» Your task
Could you copy each line of the entries that contains "subsample"?

(Extracted data entries)
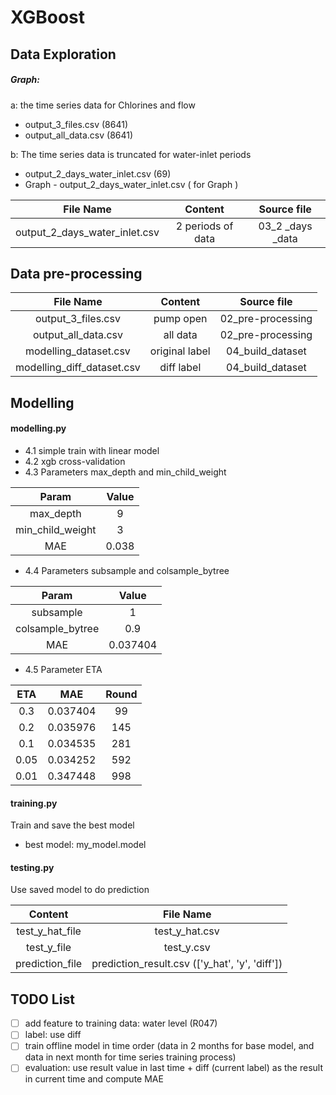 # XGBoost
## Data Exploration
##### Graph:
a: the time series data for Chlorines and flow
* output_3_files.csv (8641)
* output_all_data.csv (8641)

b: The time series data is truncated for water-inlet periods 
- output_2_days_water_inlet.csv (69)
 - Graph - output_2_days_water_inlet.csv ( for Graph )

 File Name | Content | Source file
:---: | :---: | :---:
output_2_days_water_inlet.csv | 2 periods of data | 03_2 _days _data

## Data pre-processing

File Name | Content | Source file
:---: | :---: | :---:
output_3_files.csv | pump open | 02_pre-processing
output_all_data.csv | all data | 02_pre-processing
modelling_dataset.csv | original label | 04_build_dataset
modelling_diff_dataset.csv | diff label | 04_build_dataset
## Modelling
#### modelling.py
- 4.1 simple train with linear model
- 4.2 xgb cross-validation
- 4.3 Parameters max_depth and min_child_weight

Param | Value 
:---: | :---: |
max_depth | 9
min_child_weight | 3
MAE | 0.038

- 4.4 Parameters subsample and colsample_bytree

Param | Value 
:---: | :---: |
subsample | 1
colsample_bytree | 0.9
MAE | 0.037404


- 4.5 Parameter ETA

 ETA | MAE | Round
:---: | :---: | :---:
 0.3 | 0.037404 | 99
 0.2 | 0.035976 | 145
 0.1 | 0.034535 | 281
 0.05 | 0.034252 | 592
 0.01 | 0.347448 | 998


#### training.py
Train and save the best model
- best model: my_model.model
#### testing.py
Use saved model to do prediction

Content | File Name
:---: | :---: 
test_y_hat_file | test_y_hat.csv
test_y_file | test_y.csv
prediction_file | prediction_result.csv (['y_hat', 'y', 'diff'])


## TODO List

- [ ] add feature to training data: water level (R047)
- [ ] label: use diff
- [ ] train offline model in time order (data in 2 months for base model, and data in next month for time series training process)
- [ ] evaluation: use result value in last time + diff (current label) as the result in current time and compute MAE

» Solved exercise
- 4.4 Parameters subsample and colsample_bytree
subsample | 1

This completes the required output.